簗は震える息を吐き、天井を見上げる。鋼鐵塚は悄然とした簗の様子に苛立たしげに火男面を毟り、簗の胸倉を掴みあげた。簗の体は無抵抗に振り回される。
「指がなかろうが振れる剣はある。俺の目をくり抜いて使ってもいい。頼む。頼むから、俺に柱の刀を打たせてくれ」
簗は鋼鐵塚の顔をしばらく眺めた。長く一緒にいたはずなのに見慣れぬ素顔だ。思えば家族以外でこれほど長い時間を共にした人間は他にいないかもしれない。簗の癇症は簗の好悪に関係なく周囲の者を傷付ける。傍に置くなら糞野郎がよかった。
簗は細く長く溜息をつく。ひりひりと肺が沁みた。
「いやだ。もうしまいだ。もういやになった。俺はもう俺だけのために戦えねえ」
簗が言うと、鋼鐵塚は何も言わずに簗の顔を殴った。大きな岩のような拳が容赦なく頬骨を打つ。鼻の奥から熱い血が噴き出した。病院着と布団がみるみる赤く染まっていく。己の体の中にこれほど血が残っているとは思わなかった。
「てめえにゃがっかりだ」
絞り出すように鋼鐵塚は唸った。怒りに満ちた声音とともに、大きな瞳からぼろぼろと大粒の涙がこぼれる。

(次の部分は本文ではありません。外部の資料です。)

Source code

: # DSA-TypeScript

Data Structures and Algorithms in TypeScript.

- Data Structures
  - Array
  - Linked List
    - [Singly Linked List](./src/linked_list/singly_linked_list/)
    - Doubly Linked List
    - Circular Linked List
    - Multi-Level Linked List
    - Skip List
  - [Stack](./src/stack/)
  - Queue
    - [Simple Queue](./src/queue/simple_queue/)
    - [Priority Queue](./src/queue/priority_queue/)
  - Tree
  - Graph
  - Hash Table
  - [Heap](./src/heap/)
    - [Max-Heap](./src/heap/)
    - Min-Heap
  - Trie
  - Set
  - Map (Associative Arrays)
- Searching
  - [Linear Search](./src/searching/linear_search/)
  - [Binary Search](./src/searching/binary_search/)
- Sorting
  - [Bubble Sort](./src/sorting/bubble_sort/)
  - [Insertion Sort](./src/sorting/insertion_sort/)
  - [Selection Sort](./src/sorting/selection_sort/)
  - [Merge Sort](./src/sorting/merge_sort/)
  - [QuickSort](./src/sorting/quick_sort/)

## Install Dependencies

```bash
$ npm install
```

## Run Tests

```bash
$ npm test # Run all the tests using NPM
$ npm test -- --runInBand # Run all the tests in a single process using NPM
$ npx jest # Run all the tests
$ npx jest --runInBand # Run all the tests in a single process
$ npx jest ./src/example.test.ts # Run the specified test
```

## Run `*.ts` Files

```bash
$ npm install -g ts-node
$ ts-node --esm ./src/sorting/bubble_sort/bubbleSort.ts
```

鋼鐵塚は手ぬぐいで乱暴に顔を擦ると火男面で全て覆い隠した。肩だけがわなわなと震えている。簗はたまらなくなって、消え入りそうな小さな声で「ごめん」と囁いた。鋼鐵塚はそれが聞こえたのか聞こえなかったのか、足音高く病室を出て行った。
部屋には簗と刀だけが残される。
簗はしばらく刀を見下ろし、そのうち気を失うように眠りについた。重しを乗せられた膝は痺れたが、悪夢を見ることはなかった。